◆ **Instructions to follow**
Pick the lines holding the string "Behold" out of the records and copy them.
--------
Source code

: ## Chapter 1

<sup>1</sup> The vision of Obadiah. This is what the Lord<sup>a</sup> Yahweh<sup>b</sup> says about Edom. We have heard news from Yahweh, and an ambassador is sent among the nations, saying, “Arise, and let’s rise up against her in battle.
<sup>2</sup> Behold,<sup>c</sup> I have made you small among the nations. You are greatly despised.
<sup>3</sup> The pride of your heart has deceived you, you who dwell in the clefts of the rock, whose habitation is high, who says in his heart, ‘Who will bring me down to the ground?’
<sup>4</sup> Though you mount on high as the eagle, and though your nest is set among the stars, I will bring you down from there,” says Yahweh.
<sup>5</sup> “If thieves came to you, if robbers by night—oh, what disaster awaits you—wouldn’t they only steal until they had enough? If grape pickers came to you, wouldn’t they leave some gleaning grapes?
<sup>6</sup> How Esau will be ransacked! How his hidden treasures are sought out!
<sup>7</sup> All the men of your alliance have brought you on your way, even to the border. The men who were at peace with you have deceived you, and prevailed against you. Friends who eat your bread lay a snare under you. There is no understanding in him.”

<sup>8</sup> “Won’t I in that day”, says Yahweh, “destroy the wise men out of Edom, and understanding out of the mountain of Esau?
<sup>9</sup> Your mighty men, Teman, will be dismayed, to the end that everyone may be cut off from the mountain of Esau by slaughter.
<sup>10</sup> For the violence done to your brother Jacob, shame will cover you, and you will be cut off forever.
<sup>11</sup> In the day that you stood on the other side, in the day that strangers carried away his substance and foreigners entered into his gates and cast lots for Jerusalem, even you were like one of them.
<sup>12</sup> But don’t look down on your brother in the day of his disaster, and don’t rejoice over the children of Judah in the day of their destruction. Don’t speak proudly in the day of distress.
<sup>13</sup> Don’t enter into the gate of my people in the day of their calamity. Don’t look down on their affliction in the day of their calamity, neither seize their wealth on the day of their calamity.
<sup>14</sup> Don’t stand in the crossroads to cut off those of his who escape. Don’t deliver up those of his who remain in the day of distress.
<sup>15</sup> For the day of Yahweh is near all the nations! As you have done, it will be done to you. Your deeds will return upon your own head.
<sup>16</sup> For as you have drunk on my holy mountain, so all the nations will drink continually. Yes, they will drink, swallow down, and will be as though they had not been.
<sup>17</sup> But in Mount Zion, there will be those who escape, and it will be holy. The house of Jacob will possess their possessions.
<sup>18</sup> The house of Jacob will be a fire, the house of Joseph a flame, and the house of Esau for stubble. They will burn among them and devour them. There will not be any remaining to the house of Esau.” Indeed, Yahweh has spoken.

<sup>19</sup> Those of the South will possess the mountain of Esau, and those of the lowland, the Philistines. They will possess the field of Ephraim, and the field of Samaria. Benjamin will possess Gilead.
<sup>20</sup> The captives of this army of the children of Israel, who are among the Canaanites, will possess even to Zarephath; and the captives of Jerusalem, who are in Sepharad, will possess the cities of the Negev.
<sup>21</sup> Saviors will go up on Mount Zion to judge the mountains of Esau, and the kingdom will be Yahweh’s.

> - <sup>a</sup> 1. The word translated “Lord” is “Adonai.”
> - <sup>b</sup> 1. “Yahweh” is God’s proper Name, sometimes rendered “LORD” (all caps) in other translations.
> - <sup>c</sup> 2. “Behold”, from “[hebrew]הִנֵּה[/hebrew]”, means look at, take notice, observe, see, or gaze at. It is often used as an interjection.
--------
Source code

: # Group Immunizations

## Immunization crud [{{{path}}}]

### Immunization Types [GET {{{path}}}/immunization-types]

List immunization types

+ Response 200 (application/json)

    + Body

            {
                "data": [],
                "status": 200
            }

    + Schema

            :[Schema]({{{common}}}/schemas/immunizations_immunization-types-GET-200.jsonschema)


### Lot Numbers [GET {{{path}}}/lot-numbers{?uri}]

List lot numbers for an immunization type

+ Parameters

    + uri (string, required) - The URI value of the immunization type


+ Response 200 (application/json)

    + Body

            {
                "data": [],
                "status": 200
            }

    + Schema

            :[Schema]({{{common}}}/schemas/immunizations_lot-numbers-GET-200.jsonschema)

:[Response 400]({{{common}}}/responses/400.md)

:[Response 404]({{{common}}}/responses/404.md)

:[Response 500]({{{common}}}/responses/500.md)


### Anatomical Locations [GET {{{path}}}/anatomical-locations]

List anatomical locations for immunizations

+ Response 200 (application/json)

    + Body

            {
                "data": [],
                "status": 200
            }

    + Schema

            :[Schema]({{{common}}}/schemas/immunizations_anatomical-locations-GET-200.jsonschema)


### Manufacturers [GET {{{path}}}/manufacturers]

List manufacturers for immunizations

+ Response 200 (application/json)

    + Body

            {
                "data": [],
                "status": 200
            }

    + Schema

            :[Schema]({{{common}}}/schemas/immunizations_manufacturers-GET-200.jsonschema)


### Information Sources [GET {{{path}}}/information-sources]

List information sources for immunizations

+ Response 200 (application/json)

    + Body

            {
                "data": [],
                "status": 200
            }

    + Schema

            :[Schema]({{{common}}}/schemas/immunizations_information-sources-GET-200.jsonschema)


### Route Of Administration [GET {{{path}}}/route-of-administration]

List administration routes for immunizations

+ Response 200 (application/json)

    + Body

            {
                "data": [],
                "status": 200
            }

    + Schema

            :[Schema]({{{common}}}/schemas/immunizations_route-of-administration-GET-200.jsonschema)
--------
◆ **Response area**
<sup>2</sup> Behold,<sup>c</sup> I have made you small among the nations. You are greatly despised.
> - <sup>c</sup> 2. “Behold”, from “[hebrew]הִנֵּה[/hebrew]”, means look at, take notice, observe, see, or gaze at. It is often used as an interjection.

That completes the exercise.